La verità dei fatti prima o poi emerge, e la politica in qualche misura ne prende atto. Si tratta di lavorare sul fronte del riconoscimento, mostrando i dati reali agli amministratori europei, nazionali e locali, e facendo in modo che a conoscere questi dati sia anche l’opinione pubblica. A lavorare su questo fronte in Italia ci sono Leotron, con i suoi approfondimenti settimanali, c’è l’Osservatorio del Riutilizzo e c’è Rete ONU. Sta inoltre cominciando a muovere i primi passi, a livello europeo, l’Alleanza Internazionale dei Waste Pickers, che promuove le istanze delle microimprese vulnerabili del riutilizzo.
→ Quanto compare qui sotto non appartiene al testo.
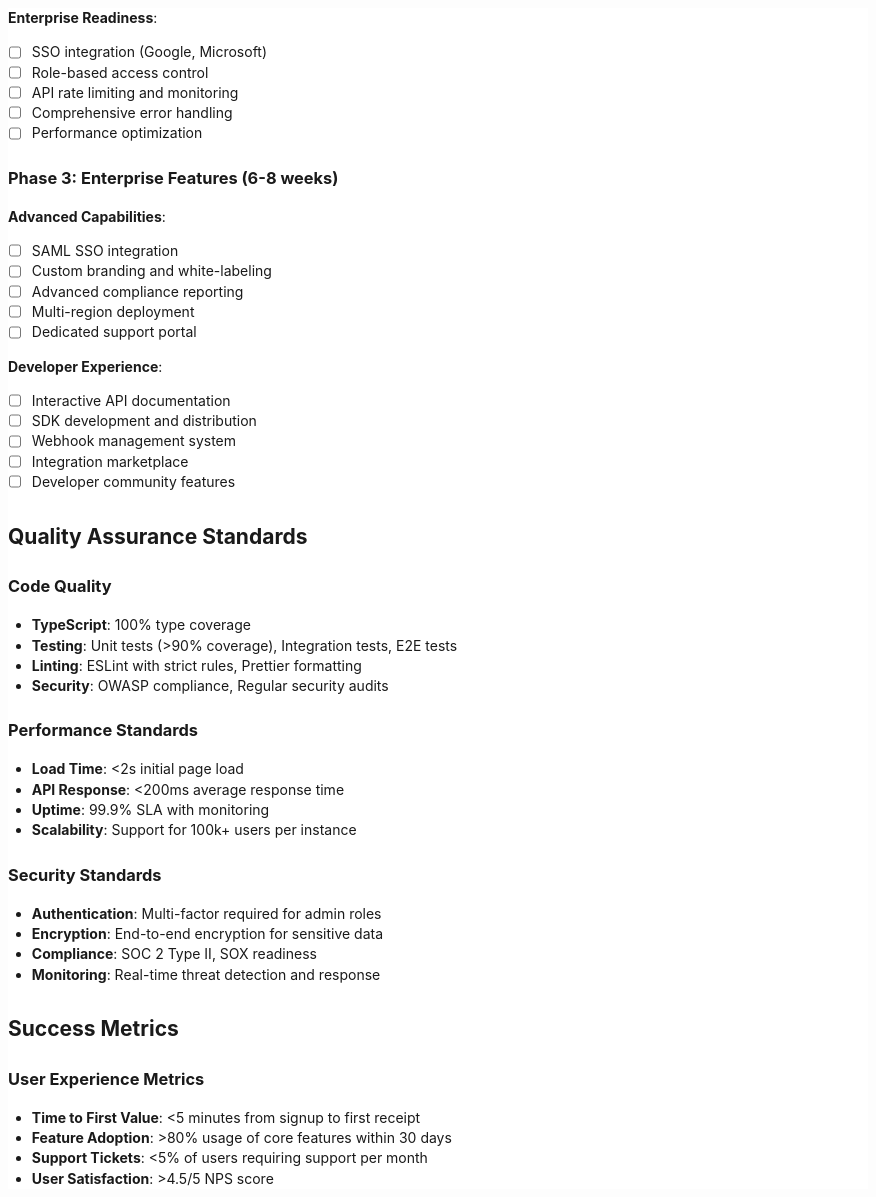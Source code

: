 **Enterprise Readiness**:
- [ ] SSO integration (Google, Microsoft)
- [ ] Role-based access control
- [ ] API rate limiting and monitoring
- [ ] Comprehensive error handling
- [ ] Performance optimization

### Phase 3: Enterprise Features (6-8 weeks)
**Advanced Capabilities**:
- [ ] SAML SSO integration
- [ ] Custom branding and white-labeling
- [ ] Advanced compliance reporting
- [ ] Multi-region deployment
- [ ] Dedicated support portal

**Developer Experience**:
- [ ] Interactive API documentation
- [ ] SDK development and distribution
- [ ] Webhook management system
- [ ] Integration marketplace
- [ ] Developer community features

## Quality Assurance Standards

### Code Quality
- **TypeScript**: 100% type coverage
- **Testing**: Unit tests (>90% coverage), Integration tests, E2E tests
- **Linting**: ESLint with strict rules, Prettier formatting
- **Security**: OWASP compliance, Regular security audits

### Performance Standards
- **Load Time**: <2s initial page load
- **API Response**: <200ms average response time
- **Uptime**: 99.9% SLA with monitoring
- **Scalability**: Support for 100k+ users per instance

### Security Standards
- **Authentication**: Multi-factor required for admin roles
- **Encryption**: End-to-end encryption for sensitive data
- **Compliance**: SOC 2 Type II, SOX readiness
- **Monitoring**: Real-time threat detection and response

## Success Metrics

### User Experience Metrics
- **Time to First Value**: <5 minutes from signup to first receipt
- **Feature Adoption**: >80% usage of core features within 30 days
- **Support Tickets**: <5% of users requiring support per month
- **User Satisfaction**: >4.5/5 NPS score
Negli ultimi quindici anni con Rete ONU abbiamo posizionato nel Parlamento italiano diverse proposte di legge e siamo intervenuti in numerosi processi legislativi, ma purtroppo l’esito non è mai stato decisivo. Qualcosa però potrebbe cambiare grazie a ISPRA, il braccio scientifico del Ministero dell’Ambiente, che ha preso pienamente coscienza del dimensionamento reale del fenomeno del Riutilizzo. ISPRA ha comunicato ufficialmente all’Europa che i negozi dell’usato conto terzi italiani, nel solo 2022, hanno permesso il Riutilizzo di 232.000 tonnellate di beni; ed è in corso un lavoro di analisi che potrebbe far emergere ancora più economia reale. E’ chiaro che di fronte a questi numeri le proposte di politica pubblica fondate sull’attuale modello di funzionamento dei Centri di Riuso perdono automaticamente ogni senso; i Centri di Riuso, sommati tra di loro, a livello nazionale, faranno a dir tanto 1000 tonnellate annue di Riutilizzo. La mia speranza è che quelli più evoluti si trasformino in impianti di preparazione per il riutilizzo, ovvero in strutture industriali che, nel quadro della normativa sui rifiuti, selezionino e avvino ai canali di seconda mano nazionali ed esteri gli enormi volumi di beni usati conferiti nei centri di raccolta comunali dei rifiuti.